Tuesday, October 09, 2012

Part 2 - PROPOSED CHANGES TO MARRIAGE REGULATION

PART 2 - THE STATE'S INTEREST IN REGULATING MARRIAGE

Here is an evaluation of three current proposals:
     - Continue the current government regulation of marriage as the union of a male and a female.
     - Discontinue the regulation of marriage altogether.
     - Expand the regulation to other categories of personal relationships. 

The analysis begins with two defining questions.

   - What serious interest does government (the State) have in the regulation of marriage?
   - What was it about the historic civil understanding of marriage as being 
between a man and a woman that gave rise to this interest?

Then the logical paths through the analysis are as follows.

   Is that historic reason for government regulation of marriage still valid?
- If no longer valid: the regulation of marriage serves no public interest and should be dropped.
- If still valid: the government has a continuing interest in the regulation of marriage.

   If government regulation of marriage is to continue, we next ask whether 
this historic justification for this regulation applies to other categories of 
personal relationships? 
- If so government regulation of those relationships should be undertaken.
- If it applies to no other personal relationships then such expansion 
 would serve no public purpose.

My presentation thus far proposes the logical framework for the investigation. Next let us identify that crucial interest that justifies government regulation of marriage. As is usually the case any regulatory process uses many tools, such as licenses, fees, standards, taxes, tax breaks, penalties, fines, educational requirements, subsidies and more, in bringing about desired results. The reality that is being regulated should not be confused with the tools used in bringing about the behavior desired by government. 

The existential reality that gave rise to the government’s interest in marriage was the biological fact that the sexual union of a man and woman can and often does lead to the conception of new human life, children. The centrality of this interest can be seen in the many judicial annulments granted in cases where such procreative behavior is physically impossible or has never taken place. This is also confirmed in the response of the state to unlicensed marital unions. Typically no action is taken unless children are conceived by the couple and then the state imposes its regulatory requirements on the biological parents.

Thus the peace and tranquility of society leads government to require (through regulation) those engaging in procreative activity to be responsible for the care and nurturing of the resulting children until they are self sufficient adults. The development of mature and stable adults, of course, has other outcomes of interest to the state. For example, more taxpayers, more soldiers, and so on. Later bio-genetic research added criteria as to who should not be allowed to marry due to the probability of negative outcomes of this biological process. Thus one cannot marry a close relative such as a brother or sister. These elements of regulation would not have been of interest if procreation was not the reason for government regulation of marriage.

Is this reason for regulating marriage still valid? Most certainly it is. Nothing has changed the biological fact that the sexual union of a man and woman can and does result in conception of new life. Introduction of new methods of birth control have certainly reduced the conception rate in our society but have not changed the biological facts. The result sought by the regulation is the responsible behavior of the natural parents and protection of the rights of the children. Extensive divorce procedures in regard to children and the actions permitted by child protection laws to interfere in family life when government standards of child care, rights and Safety are jeopardized make sense only in light of this basic reason for the state’s regulation of marriage. Therefore the state has an ongoing interest in the regulation of marriage.

Are there other biological relationships that can lead to the conception of new human life, children? In the case of relationships between persons only the man/woman sexual union qualifies. Thus the government regulation of other categories of personal relationships does not seem to have any justification. 

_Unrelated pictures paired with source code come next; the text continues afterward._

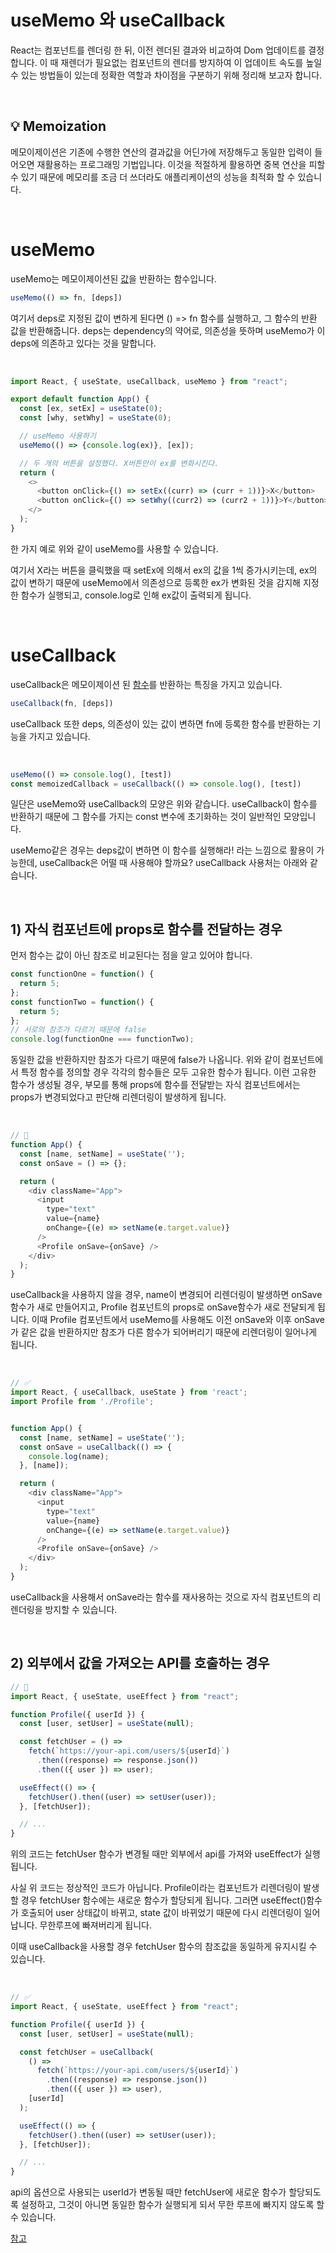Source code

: # useMemo 와 useCallback
React는 컴포넌트를 렌더링 한 뒤, 이전 렌더된 결과와 비교하여 Dom 업데이트를 결정합니다.
이 때 재렌더가 필요없는 컴포넌트의 렌더를 방지하여 이 업데이트 속도를 높일 수 있는 방법들이 있는데 정확한 역할과 차이점을 구분하기 위해 정리해 보고자 합니다.

<br>

## 💡 Memoization
메모이제이션은 기존에 수행한 연산의 결과값을 어딘가에 저장해두고 동일한 입력이 들어오면 재활용하는 프로그래밍 기법입니다.
이것을 적절하게 활용하면 중복 연산을 피할 수 있기 때문에 메모리를 조금 더 쓰더라도 애플리케이션의 성능을 최적화 할 수 있습니다.

<br>

# useMemo
useMemo는 메모이제이션된 [값]()을 반환하는 함수입니다.

```javascript
useMemo(() => fn, [deps]) 
```
여기서 deps로 지정된 값이 변하게 된다면 () => fn 함수를 실행하고, 그 함수의 반환 값을 반환해줍니다.
deps는 dependency의 약어로, 의존성을 뜻하며 useMemo가 이 deps에 의존하고 있다는 것을 말합니다.

<br>

```javascript
import React, { useState, useCallback, useMemo } from "react";

export default function App() {
  const [ex, setEx] = useState(0);
  const [why, setWhy] = useState(0);

  // useMemo 사용하기
  useMemo(() => {console.log(ex)}, [ex]);

  // 두 개의 버튼을 설정했다. X버튼만이 ex를 변화시킨다.
  return (
    <>
      <button onClick={() => setEx((curr) => (curr + 1))}>X</button>
      <button onClick={() => setWhy((curr2) => (curr2 + 1))}>Y</button>
    </>
  );
}
```
한 가지 예로 위와 같이 useMemo를 사용할 수 있습니다.

여기서 X라는 버튼을 클릭했을 때 setEx에 의해서 ex의 값을 1씩 증가시키는데, 
ex의 값이 변하기 때문에 useMemo에서  의존성으로 등록한 ex가 변화된 것을 감지해 지정한 함수가 실행되고, console.log로 인해 ex값이 출력되게 됩니다.

<br>

# useCallback
useCallback은 메모이제이션 된 [함수]()를 반환하는 특징을 가지고 있습니다.

```javascript
useCallback(fn, [deps]) 
```
useCallback 또한 deps, 의존성이 있는 값이 변하면 fn에 등록한 함수를 반환하는 기능을 가지고 있습니다.

<br>

```javascript
useMemo(() => console.log(), [test])
const memoizedCallback = useCallback(() => console.log(), [test])
```
일단은 useMemo와 useCallback의 모양은 위와 같습니다.
useCallback이 함수를 반환하기 때문에 그 함수를 가지는 const 변수에 초기화하는 것이 일반적인 모양입니다.

useMemo같은 경우는 deps값이 변하면 이 함수를 실행해라! 라는 느낌으로 활용이 가능한데,
useCallback은 어떨 때 사용해야 할까요?
useCallback 사용처는 아래와 같습니다.

<br>

## 1) 자식 컴포넌트에 props로 함수를 전달하는 경우
먼저 함수는 값이 아닌 참조로 비교된다는 점을 알고 있어야 합니다.
```javascript
const functionOne = function() {
  return 5;
};
const functionTwo = function() {
  return 5;
};
// 서로의 참조가 다르기 때문에 false
console.log(functionOne === functionTwo);
```
동일한 값을 반환하지만 참조가 다르기 때문에 false가 나옵니다.
위와 같이 컴포넌트에서 특정 함수를 정의할 경우 각각의 함수들은 모두 고유한 함수가 됩니다.
이런 고유한 함수가 생성될 경우, 부모를 통해 props에 함수를 전달받는 자식 컴포넌트에서는 props가 변경되었다고 판단해 리렌더링이 발생하게 됩니다.

<br>

```javascript
// 🚫
function App() {
  const [name, setName] = useState('');
  const onSave = () => {};

  return (
    <div className="App">
      <input
        type="text"
        value={name}
        onChange={(e) => setName(e.target.value)}
      />
      <Profile onSave={onSave} />
    </div>
  );
}
```
useCallback을 사용하지 않을 경우, name이 변경되어 리렌더링이 발생하면 onSave함수가 새로 만들어지고, Profile 컴포넌트의 props로 onSave함수가 새로 전달되게 됩니다.
이때 Profile 컴포넌트에서 useMemo를 사용해도 이전 onSave와 이후 onSave가 같은 값을 반환하지만 참조가 다른 함수가 되어버리기 때문에 리렌더링이 일어나게 됩니다.

<br>

```javascript
// ✅
import React, { useCallback, useState } from 'react';
import Profile from './Profile';


function App() {
  const [name, setName] = useState('');
  const onSave = useCallback(() => {
    console.log(name);
  }, [name]);

  return (
    <div className="App">
      <input
        type="text"
        value={name}
        onChange={(e) => setName(e.target.value)}
      />
      <Profile onSave={onSave} />
    </div>
  );
}
```
useCallback을 사용해서 onSave라는 함수를 재사용하는 것으로 자식 컴포넌트의 리렌더링을 방지할 수 있습니다.

<br>

## 2) 외부에서 값을 가져오는 API를 호출하는 경우

```javascript
// 🚫
import React, { useState, useEffect } from "react";

function Profile({ userId }) {
  const [user, setUser] = useState(null);

  const fetchUser = () =>
    fetch(`https://your-api.com/users/${userId}`)
      .then((response) => response.json())
      .then(({ user }) => user);

  useEffect(() => {
    fetchUser().then((user) => setUser(user));
  }, [fetchUser]);

  // ...
}
```
위의 코드는 fetchUser 함수가 변경될 때만 외부에서 api를 가져와 useEffect가 실행됩니다.

사실 위 코드는 정상적인 코드가 아닙니다.
Profile이라는 컴포넌트가 리렌더링이 발생할 경우 fetchUser 함수에는 새로운 함수가 할당되게 됩니다. 그러면 useEffect()함수가 호출되어 user 상태값이 바뀌고, state 값이 바뀌었기 때문에 다시 리렌더링이 일어납니다.
무한루프에 빠져버리게 됩니다.

이때 useCallback을 사용할 경우 fetchUser 함수의 참조값을 동일하게 유지시킬 수 있습니다.

<br>

```javascript
// ✅
import React, { useState, useEffect } from "react";

function Profile({ userId }) {
  const [user, setUser] = useState(null);

  const fetchUser = useCallback(
    () =>
      fetch(`https://your-api.com/users/${userId}`)
        .then((response) => response.json())
        .then(({ user }) => user),
    [userId]
  );

  useEffect(() => {
    fetchUser().then((user) => setUser(user));
  }, [fetchUser]);

  // ...
}
```
api의 옵션으로 사용되는 userId가 변동될 때만 fetchUser에 새로운 함수가 할당되도록 설정하고, 
그것이 아니면 동일한 함수가 실행되게 되서 무한 루프에 빠지지 않도록 할 수 있습니다.

[참고](https://narup.tistory.com/273)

Technology seems to offer additional means, not involving personal relationships, for children to be conceived. The contract with a surrogate mother or father is certainly not ‘personal’ and at the get-go precludes half of the responsible natural parent element of the marriage concept. The agreement between a medical institution and an individual to artificially conceive a child is likewise not a personal relationship. These alternatives relate to adoption regulations due to the lack of personal commitment to parenthood of one or both biological parents.

Government regulation of adoption and foster care processes has given rise to several legal (as opposed to biological) parenting categories. The bond between a child and parenting person (s) in these cases is initiated by a legal contract and not on a biological relationship. Since the parenting adults might be an individual, a couple, a relative and often an institution (e.g.; orphanage) the marriage designation is not appropriate here either.

Thus it appears that the expansion of marriage regulation to additional categories of personal relationships is not warranted. This paper has presented a totally civic analysis of the state’s interest in the regulation of marriage. One value of this approach, in our diverse civil culture, is that the values driving the state’s interest are not dependent upon ethnic, economic, religious or sexual points of view but upon biological reality.